A documentary about local legend Marion Stokes hits Philly, with an entourage
The documentary 'Recorder: The Marion Stokes Project' chronicles the fascinating life of a Philadelphia woman who obsessively recorded television for decades in her Rittenhouse Square apartment. Director Matt Wolf, along with Stokes friends and family, will answer questions at select screenings
Friends and family of the late Marion Stokes will be available to answer questions about the fascinating Philadelphia woman at several local screenings of the new documentary Recorder: The Marion Stokes Project, which opens here Nov. 22.
Director Matt Wolf will also be on hand for some Recorder screenings at the Ritz at the Bourse.
Question-and-answer sessions run through Nov. 27 with many of the folks featured in the movie, which examines Stokes’ intriguing history and habits. Wolf will be with them through Nov. 24.
Stokes died in 2012, leaving behind a massive collection of videotape — in 1979 she started recording TV round-the-clock, and kept it up without interruption until her death, resulting in an archive that made international news when discovered.
The collection is now being digitized by the Internet Archive in California and converted into a searchable database of rare and invaluable content.
Stokes kept everything — 70,000 tapes containing one million hours of programming. In preserving the tapes, she was doing something that networks and affiliates often did not do in the age of videotape, because archives cost money.
Money is something Stokes had. For the last 30 years of her life, she was living at a posh Rittenhouse Square address with husband John Stokes, heir to a Philadelphia manufacturing fortune.

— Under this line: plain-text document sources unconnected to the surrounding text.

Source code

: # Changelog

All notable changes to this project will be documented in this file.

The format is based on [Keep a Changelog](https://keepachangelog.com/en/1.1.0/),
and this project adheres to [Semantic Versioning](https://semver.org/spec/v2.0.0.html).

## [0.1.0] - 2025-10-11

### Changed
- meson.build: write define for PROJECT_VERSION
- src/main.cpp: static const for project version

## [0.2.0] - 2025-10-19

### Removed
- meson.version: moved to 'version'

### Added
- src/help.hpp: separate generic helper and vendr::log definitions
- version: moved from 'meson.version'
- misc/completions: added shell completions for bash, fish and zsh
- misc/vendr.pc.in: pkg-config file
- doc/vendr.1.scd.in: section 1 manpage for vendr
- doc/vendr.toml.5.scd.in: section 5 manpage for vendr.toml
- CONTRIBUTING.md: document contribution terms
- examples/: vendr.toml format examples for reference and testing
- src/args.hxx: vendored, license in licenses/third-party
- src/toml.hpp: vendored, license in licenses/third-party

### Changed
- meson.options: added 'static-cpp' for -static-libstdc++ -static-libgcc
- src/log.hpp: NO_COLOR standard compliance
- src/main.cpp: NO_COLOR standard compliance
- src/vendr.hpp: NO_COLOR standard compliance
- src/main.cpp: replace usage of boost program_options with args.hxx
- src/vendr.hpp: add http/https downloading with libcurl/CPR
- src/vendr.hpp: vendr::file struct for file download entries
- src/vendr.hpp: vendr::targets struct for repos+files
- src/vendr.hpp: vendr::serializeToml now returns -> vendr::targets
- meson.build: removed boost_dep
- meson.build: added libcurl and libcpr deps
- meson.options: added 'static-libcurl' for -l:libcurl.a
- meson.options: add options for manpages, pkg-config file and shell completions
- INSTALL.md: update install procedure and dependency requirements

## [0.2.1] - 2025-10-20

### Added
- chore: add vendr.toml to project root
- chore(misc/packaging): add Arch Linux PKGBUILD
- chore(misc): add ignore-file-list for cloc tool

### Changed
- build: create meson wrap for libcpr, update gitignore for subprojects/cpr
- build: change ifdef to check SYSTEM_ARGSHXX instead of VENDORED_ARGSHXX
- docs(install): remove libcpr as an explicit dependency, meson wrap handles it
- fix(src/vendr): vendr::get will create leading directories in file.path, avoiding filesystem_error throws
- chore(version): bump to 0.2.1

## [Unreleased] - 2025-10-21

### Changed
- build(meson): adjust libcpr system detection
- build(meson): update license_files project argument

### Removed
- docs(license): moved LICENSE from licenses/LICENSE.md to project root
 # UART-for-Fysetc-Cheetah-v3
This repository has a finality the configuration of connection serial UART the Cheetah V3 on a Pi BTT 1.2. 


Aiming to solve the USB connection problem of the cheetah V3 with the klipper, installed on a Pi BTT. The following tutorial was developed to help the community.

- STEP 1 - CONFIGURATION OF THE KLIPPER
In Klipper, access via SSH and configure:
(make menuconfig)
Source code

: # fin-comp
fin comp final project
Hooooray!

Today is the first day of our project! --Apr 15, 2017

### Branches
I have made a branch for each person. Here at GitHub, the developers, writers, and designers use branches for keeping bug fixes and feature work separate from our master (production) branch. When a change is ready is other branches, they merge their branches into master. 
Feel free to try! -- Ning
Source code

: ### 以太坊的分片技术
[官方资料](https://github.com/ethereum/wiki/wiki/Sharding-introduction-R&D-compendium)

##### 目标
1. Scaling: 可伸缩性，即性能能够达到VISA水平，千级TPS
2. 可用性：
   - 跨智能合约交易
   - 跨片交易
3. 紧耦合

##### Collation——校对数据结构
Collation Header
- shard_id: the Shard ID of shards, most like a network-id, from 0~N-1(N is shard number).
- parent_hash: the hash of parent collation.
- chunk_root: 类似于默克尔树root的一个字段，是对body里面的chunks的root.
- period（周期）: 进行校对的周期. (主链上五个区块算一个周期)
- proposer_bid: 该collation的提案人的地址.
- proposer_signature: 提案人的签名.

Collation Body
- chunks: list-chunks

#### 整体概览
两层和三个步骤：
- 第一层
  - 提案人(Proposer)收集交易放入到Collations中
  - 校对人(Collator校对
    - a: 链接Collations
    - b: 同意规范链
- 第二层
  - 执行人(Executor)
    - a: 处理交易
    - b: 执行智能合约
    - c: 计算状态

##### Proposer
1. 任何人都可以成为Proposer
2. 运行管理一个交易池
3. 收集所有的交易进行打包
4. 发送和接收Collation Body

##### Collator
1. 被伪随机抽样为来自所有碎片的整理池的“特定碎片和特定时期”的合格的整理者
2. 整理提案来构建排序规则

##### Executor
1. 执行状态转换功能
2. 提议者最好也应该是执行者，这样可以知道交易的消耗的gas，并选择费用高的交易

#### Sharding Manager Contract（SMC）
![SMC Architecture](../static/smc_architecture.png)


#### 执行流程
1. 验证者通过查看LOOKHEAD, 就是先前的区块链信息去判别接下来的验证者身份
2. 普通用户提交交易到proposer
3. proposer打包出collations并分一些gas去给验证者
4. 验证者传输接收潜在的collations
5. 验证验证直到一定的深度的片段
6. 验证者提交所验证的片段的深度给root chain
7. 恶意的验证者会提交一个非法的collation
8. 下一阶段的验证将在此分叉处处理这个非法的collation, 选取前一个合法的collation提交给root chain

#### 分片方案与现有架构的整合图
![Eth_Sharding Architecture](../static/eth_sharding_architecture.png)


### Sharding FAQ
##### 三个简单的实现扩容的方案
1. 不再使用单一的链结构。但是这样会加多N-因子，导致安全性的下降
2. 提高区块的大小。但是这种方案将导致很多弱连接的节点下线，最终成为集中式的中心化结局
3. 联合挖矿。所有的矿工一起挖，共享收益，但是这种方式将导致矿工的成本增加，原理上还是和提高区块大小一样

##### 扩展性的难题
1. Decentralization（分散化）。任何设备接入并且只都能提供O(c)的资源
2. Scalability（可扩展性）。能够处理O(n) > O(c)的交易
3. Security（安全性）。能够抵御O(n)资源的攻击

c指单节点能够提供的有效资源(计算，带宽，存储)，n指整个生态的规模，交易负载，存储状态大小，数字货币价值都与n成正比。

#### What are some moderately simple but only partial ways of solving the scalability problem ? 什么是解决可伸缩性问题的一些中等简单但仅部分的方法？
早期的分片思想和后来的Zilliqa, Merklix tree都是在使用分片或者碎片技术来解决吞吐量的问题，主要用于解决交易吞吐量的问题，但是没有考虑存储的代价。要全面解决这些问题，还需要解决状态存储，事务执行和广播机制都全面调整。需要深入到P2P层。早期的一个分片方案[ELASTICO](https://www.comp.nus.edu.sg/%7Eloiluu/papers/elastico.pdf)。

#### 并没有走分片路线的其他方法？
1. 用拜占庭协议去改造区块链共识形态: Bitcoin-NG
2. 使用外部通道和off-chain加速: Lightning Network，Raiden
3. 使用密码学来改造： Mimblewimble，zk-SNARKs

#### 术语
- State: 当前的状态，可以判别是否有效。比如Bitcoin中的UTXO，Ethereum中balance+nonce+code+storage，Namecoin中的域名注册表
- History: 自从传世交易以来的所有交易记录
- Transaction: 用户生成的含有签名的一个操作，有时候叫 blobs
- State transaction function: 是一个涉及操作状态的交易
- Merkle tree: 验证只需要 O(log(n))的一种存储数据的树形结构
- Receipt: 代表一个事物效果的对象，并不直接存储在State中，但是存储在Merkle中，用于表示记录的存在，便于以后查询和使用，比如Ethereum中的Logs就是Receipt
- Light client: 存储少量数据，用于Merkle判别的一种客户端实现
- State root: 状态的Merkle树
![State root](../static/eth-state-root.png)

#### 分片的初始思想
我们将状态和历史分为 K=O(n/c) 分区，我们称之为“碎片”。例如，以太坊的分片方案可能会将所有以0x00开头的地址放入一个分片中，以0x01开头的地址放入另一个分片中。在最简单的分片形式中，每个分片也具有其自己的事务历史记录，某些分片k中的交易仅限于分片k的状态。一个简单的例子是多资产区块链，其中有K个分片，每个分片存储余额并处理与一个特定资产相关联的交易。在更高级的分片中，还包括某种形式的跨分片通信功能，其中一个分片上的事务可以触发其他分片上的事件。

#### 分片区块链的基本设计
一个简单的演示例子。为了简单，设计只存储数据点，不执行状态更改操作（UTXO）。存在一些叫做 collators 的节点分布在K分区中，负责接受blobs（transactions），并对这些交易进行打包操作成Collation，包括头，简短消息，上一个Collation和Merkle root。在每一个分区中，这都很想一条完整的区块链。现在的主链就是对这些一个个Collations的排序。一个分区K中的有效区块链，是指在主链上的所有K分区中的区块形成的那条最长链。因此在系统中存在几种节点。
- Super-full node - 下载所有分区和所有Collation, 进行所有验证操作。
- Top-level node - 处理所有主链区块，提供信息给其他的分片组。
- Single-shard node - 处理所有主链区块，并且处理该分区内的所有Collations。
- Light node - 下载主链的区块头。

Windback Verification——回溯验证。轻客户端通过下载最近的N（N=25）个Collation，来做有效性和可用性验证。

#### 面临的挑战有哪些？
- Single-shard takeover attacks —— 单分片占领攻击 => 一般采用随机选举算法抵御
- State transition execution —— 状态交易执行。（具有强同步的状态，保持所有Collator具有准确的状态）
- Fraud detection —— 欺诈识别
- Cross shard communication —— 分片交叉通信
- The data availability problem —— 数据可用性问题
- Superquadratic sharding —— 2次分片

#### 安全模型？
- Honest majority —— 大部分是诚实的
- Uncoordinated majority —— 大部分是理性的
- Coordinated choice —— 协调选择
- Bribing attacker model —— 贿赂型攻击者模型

Stokes herself grew up in a modest home in Germantown and found work as a librarian — a job she lost when she became interested in Communist Party politics. She became the subject of FBI investigations, leading to her lifelong interest in social justice and informing her critical view of the way mainstream media covers marginalized groups. (A persuasive and canny media critic, she met John Stokes while appearing on a local current-affairs TV show he hosted.)
» READ MORE: This Philadelphia woman recorded three decades of television on 70,000 VHS tapes
This, in turn, fed her interest in recording news broadcasts — she started with coverage of the Iran hostage crisis in 1979, which itself helped initiate the 24-hour news cycle. The documentary provides personal and cultural context for Stokes’ passion, which occupied more and more of her life.
She became reclusive, and was sometimes estranged from those close to her. Captivated by content, or captive to it — the film, through Stokes, takes a timely look at the fine line between the two.
On Nov. 22, the 7 p.m. screening will be followed by a Q&A with Wolf and Frank Heilman, Stokes’ personal assistant. Subsequent screenings (4 p.m. and 7 p.m. Nov. 23, 1 p.m. on Nov. 24, and 7 p.m. Nov. 25-27), will be followed by Q&A sessions with Wolf (until Nov. 24) and Stokes’ relatives and associates, including her son, Michael Metelits, and stepdaughters Anne and Elizabeth Stokes.